Collected data entries
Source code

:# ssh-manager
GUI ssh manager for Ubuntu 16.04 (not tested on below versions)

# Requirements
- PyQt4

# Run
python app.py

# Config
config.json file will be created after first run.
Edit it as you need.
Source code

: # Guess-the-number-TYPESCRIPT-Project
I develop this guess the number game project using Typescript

# TASK TO COMPLETE
Retype the records above in full, with no differences.

# REPLY TO THE EXERCISE
Source code

:# ssh-manager
GUI ssh manager for Ubuntu 16.04 (not tested on below versions)

# Requirements
- PyQt4

# Run
python app.py

# Config
config.json file will be created after first run.
Edit it as you need.
Source code

: # Guess-the-number-TYPESCRIPT-Project
I develop this guess the number game project using Typescript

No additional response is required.